═══ EXTRACTED RECORDS
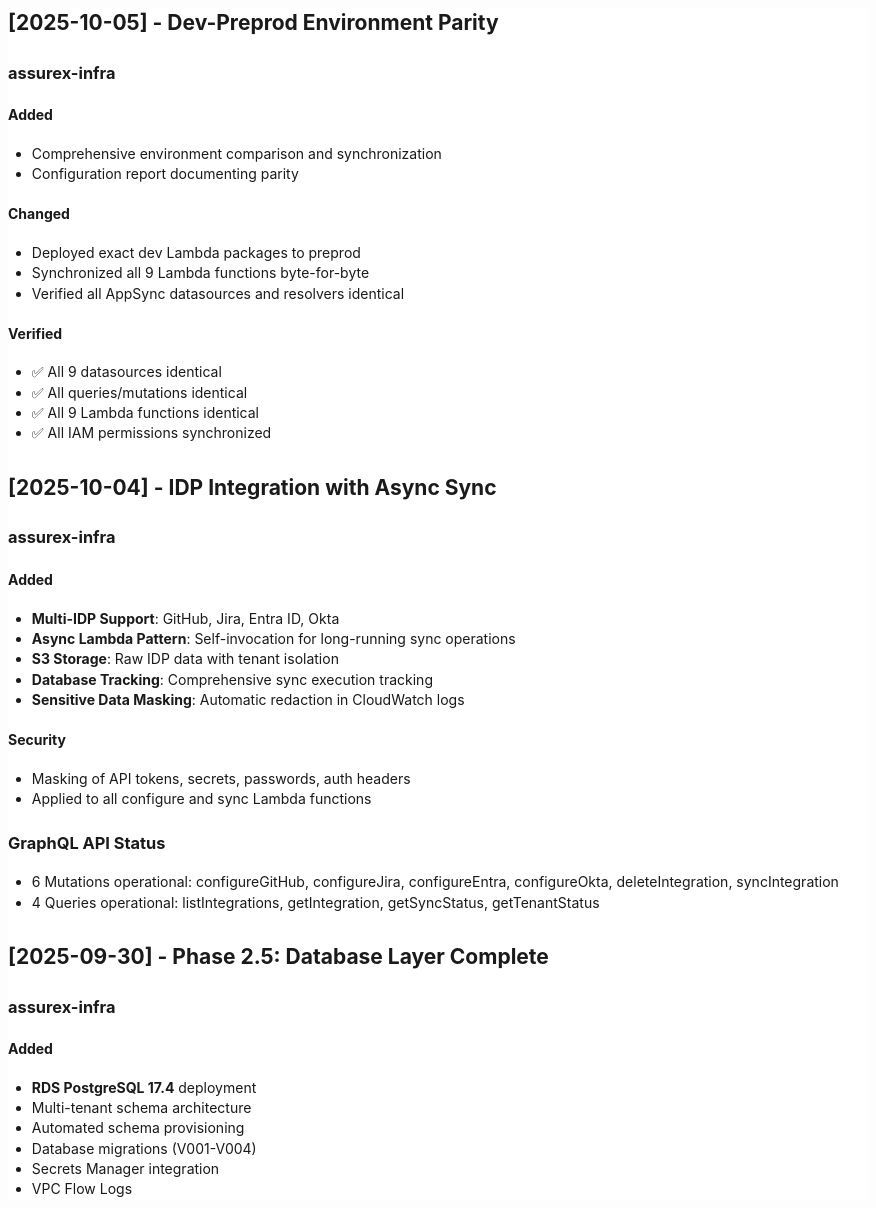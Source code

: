 ## [2025-10-05] - Dev-Preprod Environment Parity

### assurex-infra
#### Added
- Comprehensive environment comparison and synchronization
- Configuration report documenting parity

#### Changed
- Deployed exact dev Lambda packages to preprod
- Synchronized all 9 Lambda functions byte-for-byte
- Verified all AppSync datasources and resolvers identical

#### Verified
- ✅ All 9 datasources identical
- ✅ All queries/mutations identical
- ✅ All 9 Lambda functions identical
- ✅ All IAM permissions synchronized

## [2025-10-04] - IDP Integration with Async Sync

### assurex-infra
#### Added
- **Multi-IDP Support**: GitHub, Jira, Entra ID, Okta
- **Async Lambda Pattern**: Self-invocation for long-running sync operations
- **S3 Storage**: Raw IDP data with tenant isolation
- **Database Tracking**: Comprehensive sync execution tracking
- **Sensitive Data Masking**: Automatic redaction in CloudWatch logs

#### Security
- Masking of API tokens, secrets, passwords, auth headers
- Applied to all configure and sync Lambda functions

### GraphQL API Status
- 6 Mutations operational: configureGitHub, configureJira, configureEntra, configureOkta, deleteIntegration, syncIntegration
- 4 Queries operational: listIntegrations, getIntegration, getSyncStatus, getTenantStatus

## [2025-09-30] - Phase 2.5: Database Layer Complete

### assurex-infra
#### Added
- **RDS PostgreSQL 17.4** deployment
- Multi-tenant schema architecture
- Automated schema provisioning
- Database migrations (V001-V004)
- Secrets Manager integration
- VPC Flow Logs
══════
*WORK TO COMPLETE*.
Begin at the first line of the entries above and return each line exactly, stopping after the line that contains "- ✅ All queries/mutations identical". Pictures do not belong in the copy.

*SOLVED EXERCISE*.
Source code

: ## [2025-10-05] - Dev-Preprod Environment Parity

### assurex-infra
#### Added
- Comprehensive environment comparison and synchronization
- Configuration report documenting parity

#### Changed
- Deployed exact dev Lambda packages to preprod
- Synchronized all 9 Lambda functions byte-for-byte
- Verified all AppSync datasources and resolvers identical

#### Verified
- ✅ All 9 datasources identical
- ✅ All queries/mutations identical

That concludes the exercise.